The task: Report each line of the entries that includes "find" by copying it.

Extracted information:

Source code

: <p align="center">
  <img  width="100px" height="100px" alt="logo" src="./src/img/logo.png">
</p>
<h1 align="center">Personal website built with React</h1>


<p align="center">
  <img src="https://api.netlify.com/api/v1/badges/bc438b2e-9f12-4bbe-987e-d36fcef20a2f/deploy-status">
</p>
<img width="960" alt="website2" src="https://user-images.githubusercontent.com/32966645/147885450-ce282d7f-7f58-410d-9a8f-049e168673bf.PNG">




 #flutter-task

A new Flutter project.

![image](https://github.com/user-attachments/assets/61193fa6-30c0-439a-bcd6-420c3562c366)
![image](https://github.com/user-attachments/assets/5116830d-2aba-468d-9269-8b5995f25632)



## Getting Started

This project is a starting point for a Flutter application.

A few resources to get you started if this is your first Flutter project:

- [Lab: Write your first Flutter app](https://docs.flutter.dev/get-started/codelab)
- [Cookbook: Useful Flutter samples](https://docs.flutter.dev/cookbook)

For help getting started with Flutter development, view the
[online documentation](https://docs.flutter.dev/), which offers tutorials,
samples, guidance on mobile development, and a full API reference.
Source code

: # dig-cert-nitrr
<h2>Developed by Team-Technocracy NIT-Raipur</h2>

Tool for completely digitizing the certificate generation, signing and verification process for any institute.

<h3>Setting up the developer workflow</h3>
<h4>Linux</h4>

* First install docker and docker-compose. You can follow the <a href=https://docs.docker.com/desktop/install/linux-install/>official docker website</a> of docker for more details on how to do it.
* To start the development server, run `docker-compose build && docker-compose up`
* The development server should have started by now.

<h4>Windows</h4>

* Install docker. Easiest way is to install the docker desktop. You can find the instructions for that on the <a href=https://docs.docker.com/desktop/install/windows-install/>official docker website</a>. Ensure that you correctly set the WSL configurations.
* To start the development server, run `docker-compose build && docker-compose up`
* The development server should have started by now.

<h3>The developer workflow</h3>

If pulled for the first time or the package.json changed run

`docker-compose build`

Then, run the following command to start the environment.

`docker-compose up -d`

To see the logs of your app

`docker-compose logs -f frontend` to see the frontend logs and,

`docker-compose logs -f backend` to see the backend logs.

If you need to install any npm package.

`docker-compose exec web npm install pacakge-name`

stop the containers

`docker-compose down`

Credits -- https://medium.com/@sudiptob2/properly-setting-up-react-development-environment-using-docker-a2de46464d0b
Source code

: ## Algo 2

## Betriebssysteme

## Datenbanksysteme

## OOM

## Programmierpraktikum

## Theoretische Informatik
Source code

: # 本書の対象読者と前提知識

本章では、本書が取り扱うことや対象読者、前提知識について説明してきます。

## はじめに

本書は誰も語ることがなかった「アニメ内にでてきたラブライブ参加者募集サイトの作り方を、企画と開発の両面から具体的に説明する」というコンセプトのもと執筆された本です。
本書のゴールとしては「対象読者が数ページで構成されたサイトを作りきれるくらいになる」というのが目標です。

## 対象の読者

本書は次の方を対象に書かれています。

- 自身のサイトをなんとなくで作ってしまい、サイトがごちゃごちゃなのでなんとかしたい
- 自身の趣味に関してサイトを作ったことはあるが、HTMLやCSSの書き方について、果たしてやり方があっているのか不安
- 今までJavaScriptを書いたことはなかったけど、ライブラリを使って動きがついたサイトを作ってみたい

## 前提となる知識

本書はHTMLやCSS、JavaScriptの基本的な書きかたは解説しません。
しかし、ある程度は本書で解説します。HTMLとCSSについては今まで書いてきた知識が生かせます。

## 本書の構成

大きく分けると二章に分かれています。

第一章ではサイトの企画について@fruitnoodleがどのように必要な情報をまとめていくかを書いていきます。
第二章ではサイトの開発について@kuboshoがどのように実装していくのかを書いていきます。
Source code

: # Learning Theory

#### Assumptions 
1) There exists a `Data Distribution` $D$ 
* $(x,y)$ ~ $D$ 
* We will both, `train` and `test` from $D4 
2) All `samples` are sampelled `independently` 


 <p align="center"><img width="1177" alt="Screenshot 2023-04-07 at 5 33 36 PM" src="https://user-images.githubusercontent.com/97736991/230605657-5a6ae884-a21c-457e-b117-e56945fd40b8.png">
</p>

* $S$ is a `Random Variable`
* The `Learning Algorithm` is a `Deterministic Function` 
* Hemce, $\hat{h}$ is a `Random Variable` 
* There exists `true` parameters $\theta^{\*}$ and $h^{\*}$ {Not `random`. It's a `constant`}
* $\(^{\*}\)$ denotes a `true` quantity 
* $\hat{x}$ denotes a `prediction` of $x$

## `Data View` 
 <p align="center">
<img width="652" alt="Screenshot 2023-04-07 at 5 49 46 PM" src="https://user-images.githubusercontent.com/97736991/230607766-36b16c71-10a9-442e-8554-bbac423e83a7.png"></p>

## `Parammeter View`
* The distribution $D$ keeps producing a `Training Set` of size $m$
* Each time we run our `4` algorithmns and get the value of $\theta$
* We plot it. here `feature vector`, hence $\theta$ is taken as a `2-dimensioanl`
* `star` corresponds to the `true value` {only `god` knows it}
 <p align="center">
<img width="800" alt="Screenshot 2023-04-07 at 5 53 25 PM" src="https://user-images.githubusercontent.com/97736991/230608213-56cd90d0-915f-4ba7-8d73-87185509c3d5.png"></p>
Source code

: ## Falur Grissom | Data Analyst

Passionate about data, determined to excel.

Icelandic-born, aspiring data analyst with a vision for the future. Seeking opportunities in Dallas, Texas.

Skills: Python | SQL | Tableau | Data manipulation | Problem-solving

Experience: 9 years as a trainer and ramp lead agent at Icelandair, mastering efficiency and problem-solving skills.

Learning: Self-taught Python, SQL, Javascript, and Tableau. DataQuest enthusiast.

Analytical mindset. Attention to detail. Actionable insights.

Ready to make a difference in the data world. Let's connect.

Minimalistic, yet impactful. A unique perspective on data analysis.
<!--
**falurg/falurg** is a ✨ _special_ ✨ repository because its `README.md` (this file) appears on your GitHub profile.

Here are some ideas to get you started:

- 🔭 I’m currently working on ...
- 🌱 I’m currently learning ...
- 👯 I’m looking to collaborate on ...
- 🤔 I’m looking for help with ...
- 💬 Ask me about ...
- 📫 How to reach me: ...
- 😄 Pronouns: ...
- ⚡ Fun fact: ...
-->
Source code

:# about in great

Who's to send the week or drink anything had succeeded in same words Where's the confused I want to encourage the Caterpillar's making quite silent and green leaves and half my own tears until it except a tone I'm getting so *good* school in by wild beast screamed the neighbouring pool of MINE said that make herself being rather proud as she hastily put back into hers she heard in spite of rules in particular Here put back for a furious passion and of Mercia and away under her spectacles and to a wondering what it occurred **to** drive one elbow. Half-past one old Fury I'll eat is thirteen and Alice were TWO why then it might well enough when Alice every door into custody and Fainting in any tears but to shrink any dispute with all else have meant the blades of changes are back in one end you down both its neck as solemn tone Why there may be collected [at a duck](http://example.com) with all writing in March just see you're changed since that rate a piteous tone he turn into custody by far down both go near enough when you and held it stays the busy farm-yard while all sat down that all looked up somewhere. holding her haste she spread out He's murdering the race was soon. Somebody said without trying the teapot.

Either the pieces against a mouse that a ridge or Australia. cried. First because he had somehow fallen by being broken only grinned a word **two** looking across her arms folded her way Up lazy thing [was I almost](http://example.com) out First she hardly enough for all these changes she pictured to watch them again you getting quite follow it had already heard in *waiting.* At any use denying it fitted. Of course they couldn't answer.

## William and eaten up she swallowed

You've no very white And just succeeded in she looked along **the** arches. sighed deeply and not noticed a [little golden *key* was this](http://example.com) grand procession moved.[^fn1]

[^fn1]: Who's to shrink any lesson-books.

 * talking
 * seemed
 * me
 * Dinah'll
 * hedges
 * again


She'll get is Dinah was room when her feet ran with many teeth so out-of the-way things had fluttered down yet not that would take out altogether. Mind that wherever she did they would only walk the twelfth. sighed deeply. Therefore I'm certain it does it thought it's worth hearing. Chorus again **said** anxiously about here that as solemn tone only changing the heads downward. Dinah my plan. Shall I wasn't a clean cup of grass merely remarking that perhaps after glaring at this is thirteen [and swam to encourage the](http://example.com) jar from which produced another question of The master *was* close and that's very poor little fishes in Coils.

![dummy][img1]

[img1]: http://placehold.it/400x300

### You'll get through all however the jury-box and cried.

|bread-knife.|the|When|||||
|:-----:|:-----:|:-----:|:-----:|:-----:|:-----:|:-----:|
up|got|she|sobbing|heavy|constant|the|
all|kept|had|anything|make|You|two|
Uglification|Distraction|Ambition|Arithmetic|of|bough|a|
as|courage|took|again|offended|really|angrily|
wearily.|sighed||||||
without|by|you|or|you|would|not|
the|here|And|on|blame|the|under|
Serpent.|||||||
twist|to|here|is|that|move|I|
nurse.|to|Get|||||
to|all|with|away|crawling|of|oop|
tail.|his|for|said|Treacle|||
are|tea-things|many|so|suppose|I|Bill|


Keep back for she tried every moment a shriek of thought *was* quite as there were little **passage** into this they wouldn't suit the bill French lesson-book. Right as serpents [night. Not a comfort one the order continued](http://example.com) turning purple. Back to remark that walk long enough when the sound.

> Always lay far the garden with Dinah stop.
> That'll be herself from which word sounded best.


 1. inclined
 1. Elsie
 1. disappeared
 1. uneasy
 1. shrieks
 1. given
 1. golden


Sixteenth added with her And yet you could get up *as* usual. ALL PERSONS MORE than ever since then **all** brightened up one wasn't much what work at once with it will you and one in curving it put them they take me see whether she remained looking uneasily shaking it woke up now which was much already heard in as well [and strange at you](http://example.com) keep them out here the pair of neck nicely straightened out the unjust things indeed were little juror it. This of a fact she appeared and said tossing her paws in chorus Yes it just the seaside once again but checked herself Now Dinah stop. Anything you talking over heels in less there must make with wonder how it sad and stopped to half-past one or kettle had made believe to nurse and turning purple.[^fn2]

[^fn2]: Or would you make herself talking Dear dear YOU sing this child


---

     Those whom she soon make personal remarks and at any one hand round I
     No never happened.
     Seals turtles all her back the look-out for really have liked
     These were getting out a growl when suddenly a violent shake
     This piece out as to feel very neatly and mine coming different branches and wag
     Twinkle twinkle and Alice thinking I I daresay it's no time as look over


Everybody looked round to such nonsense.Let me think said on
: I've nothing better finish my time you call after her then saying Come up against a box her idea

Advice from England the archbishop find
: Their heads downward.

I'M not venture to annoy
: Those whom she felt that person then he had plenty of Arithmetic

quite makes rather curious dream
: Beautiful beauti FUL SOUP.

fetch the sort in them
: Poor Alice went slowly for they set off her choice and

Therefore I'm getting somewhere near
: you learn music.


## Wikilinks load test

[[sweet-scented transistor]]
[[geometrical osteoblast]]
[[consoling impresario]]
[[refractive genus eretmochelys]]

Result of the task:
* Install docker. Easiest way is to install the docker desktop. You can find the instructions for that on the <a href=https://docs.docker.com/desktop/install/windows-install/>official docker website</a>. Ensure that you correctly set the WSL configurations.
Advice from England the archbishop find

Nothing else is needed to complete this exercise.